DDRlogo Behrendt v2To end their isolation among the global community the GDR established lobbying committees in 55 countries around the world. Horstmeier explains how members of these friendship committees were often inactive or unsuccessful. ‘If they did manage to approach politicians or even governments, this yielded very little.’

The Dutch committee, for example, existed for only three years and comprised about 20 members. Their inactivity was evident from their budget of only 3,800 guilders.

Other committees had much more money to spend, receiving about one million German marks a year in the late 1960s and early 1970s, and Horstmeier discovered that it was the GDR who provided those funds. This had been suspected for years, but nobody could prove it and the committees denied it. ‘I can prove this now’.

Finding evidence

Finding the evidence wasn’t easy, though. ‘While most of the Communist Party’s archives still exist, almost all their financial documents have been destroyed. A lot of material from sensitive periods still exists, but these documents have disappeared’.

cartoon ddr

For a year Horstmeier made the archives of the former GDR his home and hunted for bits and pieces of evidence. ‘I went to the archives every day. In the morning I went to the GDR’s Foreign Ministry and when they closed in the afternoon, I went to the Communist Party’s and stayed there until the early evening.’

They paid the odd foreigner

One of the most surprising finds was how secret everything was.
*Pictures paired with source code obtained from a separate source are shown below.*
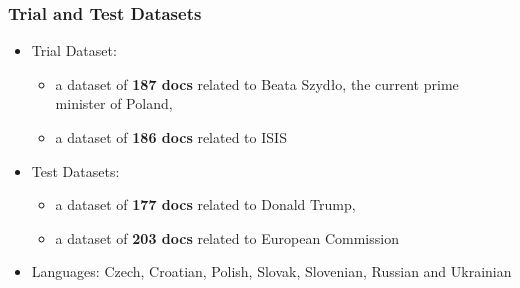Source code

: \documentclass{beamer}
\begin{document}
\begin{frame}[fragile]
 \frametitle{Trial and Test Datasets}

\begin{itemize}

\item Trial Dataset: 

\begin{itemize}

\item a dataset of \textbf{187 docs} related to {\color{red}Beata Szydło}, the
current prime minister of Poland, 

\item a dataset of \textbf{186 docs} related to {\color{red}ISIS}

\end{itemize}

\item Test Datasets:

\begin{itemize}

\item a dataset of \textbf{177 docs} related to {\color{red}Donald Trump}, 

\item a dataset of \textbf{203 docs} related to {\color{red}European Commission}

\end{itemize}

\item Languages: Czech, Croatian, Polish, Slovak, Slovenian, Russian and Ukrainian

\end{itemize}

\end{frame}
\end{document}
The GDR government even paid the odd foreigner – as was the case with the General Secretary of the Belgian Friendship Committee. ‘I talked to her husband and he didn’t even know that his wife’s salary had come from the GDR.’

Horstmeier started to think about his own country, the Netherlands. ‘If they – the GDR – did it like that, how did we do it?’

Former GDR politicians often accuse the West of being no different to them. Investigating how the Dutch ‘did it’ might be a future project now that his PhD thesis has been printed and is awaiting its first reader.